YOUR INSTRUCTIONS — None of the pictures should be copied, though every line of the listing must be printed exactly.

PROVIDED RECORDS —
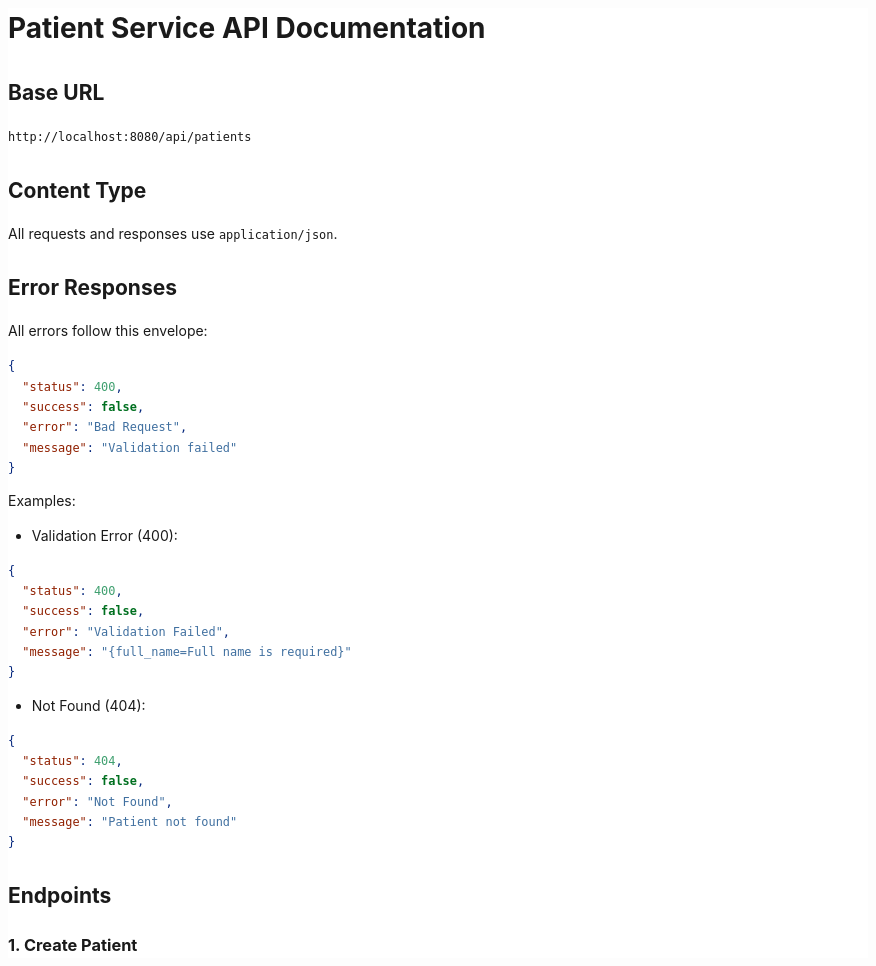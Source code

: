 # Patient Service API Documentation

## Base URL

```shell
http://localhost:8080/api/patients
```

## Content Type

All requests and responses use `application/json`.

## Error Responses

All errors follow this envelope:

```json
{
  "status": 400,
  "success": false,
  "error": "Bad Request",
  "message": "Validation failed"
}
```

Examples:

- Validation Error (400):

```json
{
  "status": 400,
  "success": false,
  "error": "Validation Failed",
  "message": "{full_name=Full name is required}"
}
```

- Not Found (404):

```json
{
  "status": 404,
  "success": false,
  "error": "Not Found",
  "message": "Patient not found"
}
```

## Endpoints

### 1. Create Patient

ANSWER SECTION —
Source code

: # Patient Service API Documentation

## Base URL

```shell
http://localhost:8080/api/patients
```

## Content Type

All requests and responses use `application/json`.

## Error Responses

All errors follow this envelope:

```json
{
  "status": 400,
  "success": false,
  "error": "Bad Request",
  "message": "Validation failed"
}
```

Examples:

- Validation Error (400):

```json
{
  "status": 400,
  "success": false,
  "error": "Validation Failed",
  "message": "{full_name=Full name is required}"
}
```

- Not Found (404):

```json
{
  "status": 404,
  "success": false,
  "error": "Not Found",
  "message": "Patient not found"
}
```

## Endpoints

### 1. Create Patient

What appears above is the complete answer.